### YOUR GOAL
Return all the lines below in which the string "based" appears.

### EXTRACTED INFORMATION
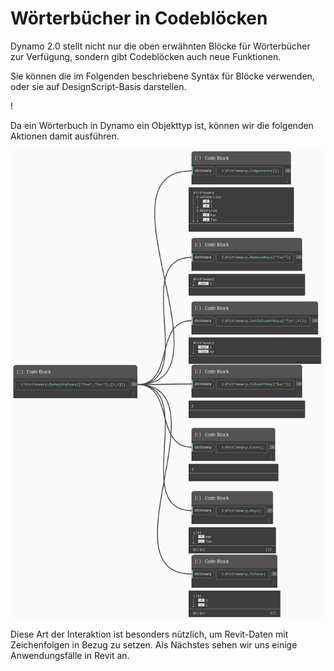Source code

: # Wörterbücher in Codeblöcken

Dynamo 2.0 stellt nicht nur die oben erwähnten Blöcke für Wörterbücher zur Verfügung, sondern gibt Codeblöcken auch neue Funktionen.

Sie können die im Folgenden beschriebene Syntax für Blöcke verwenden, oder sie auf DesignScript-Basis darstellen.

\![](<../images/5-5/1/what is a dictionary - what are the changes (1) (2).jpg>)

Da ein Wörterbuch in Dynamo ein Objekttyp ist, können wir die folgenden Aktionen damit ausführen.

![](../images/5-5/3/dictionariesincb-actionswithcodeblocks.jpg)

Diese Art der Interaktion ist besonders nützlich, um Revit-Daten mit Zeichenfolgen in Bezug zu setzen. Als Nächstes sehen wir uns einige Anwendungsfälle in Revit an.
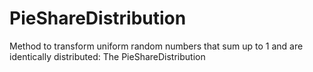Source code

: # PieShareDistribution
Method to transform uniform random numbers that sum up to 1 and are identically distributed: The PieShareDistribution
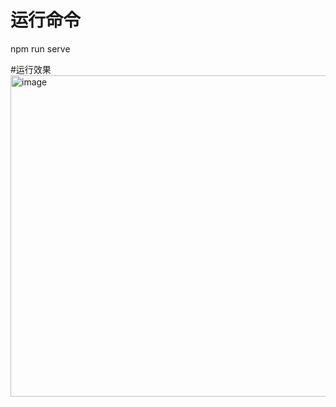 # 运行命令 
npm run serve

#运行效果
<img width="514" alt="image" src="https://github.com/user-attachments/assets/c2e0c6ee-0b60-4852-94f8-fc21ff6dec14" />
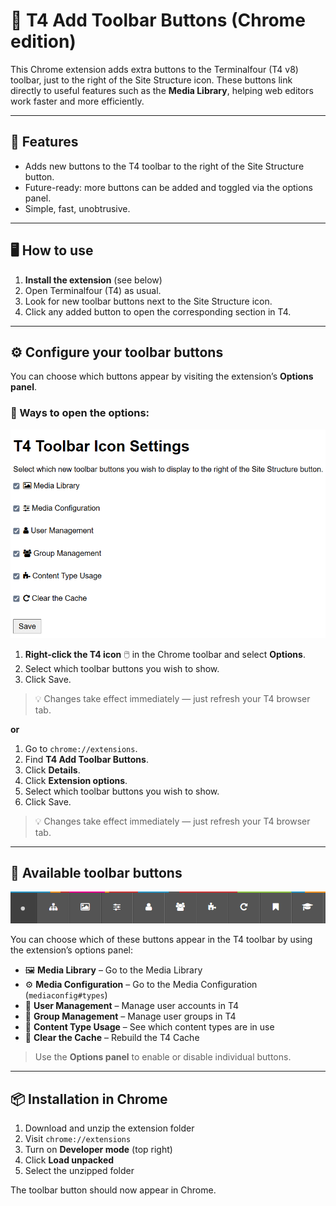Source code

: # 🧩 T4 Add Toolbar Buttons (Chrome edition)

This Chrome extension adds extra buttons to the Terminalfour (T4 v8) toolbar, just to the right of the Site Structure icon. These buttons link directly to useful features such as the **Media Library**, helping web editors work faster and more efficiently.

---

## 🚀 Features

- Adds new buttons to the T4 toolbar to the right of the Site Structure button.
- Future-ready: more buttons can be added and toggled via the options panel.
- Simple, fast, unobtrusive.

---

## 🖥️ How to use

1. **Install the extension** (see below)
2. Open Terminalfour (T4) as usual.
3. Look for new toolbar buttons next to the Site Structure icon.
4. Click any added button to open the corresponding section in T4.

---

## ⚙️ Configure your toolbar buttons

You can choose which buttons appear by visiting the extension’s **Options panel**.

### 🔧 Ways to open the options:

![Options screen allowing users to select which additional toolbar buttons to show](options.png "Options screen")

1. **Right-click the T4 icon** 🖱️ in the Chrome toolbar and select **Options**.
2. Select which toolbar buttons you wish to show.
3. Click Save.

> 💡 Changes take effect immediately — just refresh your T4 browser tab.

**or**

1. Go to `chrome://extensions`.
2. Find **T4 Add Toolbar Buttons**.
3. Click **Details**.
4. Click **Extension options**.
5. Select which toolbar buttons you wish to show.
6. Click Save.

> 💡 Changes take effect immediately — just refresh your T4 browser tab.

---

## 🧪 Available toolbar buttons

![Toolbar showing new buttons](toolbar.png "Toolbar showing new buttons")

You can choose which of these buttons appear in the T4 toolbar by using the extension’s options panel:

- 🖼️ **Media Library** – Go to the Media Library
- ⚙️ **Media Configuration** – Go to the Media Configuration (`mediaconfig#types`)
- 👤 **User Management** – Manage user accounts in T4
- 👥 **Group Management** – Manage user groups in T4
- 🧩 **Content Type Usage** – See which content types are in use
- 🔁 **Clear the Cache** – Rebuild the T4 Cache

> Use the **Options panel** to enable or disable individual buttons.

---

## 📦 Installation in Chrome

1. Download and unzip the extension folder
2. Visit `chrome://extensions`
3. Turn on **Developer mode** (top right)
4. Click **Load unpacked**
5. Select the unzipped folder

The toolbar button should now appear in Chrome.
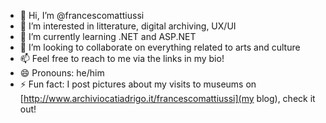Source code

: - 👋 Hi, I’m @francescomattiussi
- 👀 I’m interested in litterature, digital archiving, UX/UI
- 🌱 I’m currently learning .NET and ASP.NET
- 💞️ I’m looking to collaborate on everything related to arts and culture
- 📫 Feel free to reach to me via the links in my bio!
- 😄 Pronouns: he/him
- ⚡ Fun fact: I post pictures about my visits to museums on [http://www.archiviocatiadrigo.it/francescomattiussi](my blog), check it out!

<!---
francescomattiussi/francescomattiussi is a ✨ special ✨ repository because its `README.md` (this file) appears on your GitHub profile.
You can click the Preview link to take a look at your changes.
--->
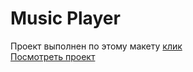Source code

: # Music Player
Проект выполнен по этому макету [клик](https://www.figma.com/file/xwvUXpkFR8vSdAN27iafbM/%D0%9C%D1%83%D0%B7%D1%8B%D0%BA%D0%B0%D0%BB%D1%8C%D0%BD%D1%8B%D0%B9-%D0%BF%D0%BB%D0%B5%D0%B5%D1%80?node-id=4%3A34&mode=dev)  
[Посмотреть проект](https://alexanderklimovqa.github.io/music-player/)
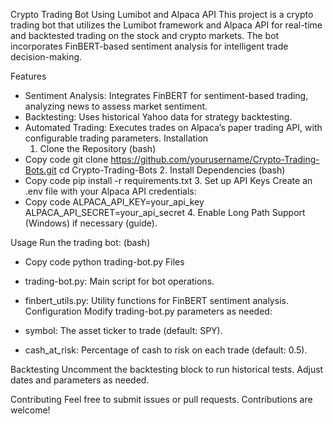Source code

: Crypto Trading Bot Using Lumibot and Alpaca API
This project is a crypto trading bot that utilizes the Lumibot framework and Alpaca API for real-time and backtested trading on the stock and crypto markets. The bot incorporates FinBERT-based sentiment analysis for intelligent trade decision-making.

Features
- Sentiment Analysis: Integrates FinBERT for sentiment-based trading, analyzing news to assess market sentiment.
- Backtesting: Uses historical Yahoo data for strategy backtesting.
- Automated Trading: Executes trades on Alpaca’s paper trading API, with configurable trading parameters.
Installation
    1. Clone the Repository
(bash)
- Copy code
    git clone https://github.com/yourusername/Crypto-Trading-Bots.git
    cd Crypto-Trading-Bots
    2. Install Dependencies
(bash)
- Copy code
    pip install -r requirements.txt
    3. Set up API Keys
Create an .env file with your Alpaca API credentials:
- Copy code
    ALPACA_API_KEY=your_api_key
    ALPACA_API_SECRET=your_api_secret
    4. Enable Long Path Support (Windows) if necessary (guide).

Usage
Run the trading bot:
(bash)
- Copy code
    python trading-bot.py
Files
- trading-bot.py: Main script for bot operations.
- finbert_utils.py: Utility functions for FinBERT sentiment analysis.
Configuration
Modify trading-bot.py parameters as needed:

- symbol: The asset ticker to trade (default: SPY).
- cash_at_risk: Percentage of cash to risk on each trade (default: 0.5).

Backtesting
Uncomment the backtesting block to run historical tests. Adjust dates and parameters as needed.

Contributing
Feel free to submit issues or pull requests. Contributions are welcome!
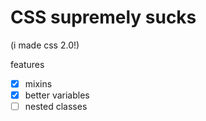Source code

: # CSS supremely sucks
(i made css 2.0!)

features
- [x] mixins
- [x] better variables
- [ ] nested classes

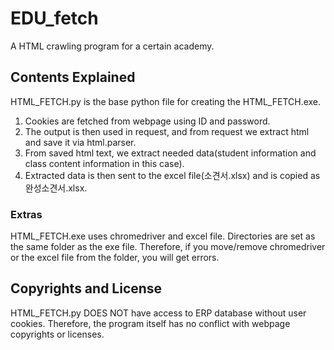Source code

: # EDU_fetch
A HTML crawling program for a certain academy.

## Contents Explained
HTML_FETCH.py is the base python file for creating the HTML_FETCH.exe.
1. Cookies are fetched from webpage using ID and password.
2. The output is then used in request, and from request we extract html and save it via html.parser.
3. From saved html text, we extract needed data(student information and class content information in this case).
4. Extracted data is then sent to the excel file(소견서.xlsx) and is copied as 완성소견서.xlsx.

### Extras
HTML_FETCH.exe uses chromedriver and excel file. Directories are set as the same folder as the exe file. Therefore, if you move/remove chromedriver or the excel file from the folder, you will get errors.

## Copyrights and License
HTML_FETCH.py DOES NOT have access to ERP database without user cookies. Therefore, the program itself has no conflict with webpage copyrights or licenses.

### RESULT FOR THIS TASK
This project is a crypto trading bot that utilizes the Lumibot framework and Alpaca API for real-time and backtested trading on the stock and crypto markets. The bot incorporates FinBERT-based sentiment analysis for intelligent trade decision-making.
- Sentiment Analysis: Integrates FinBERT for sentiment-based trading, analyzing news to assess market sentiment.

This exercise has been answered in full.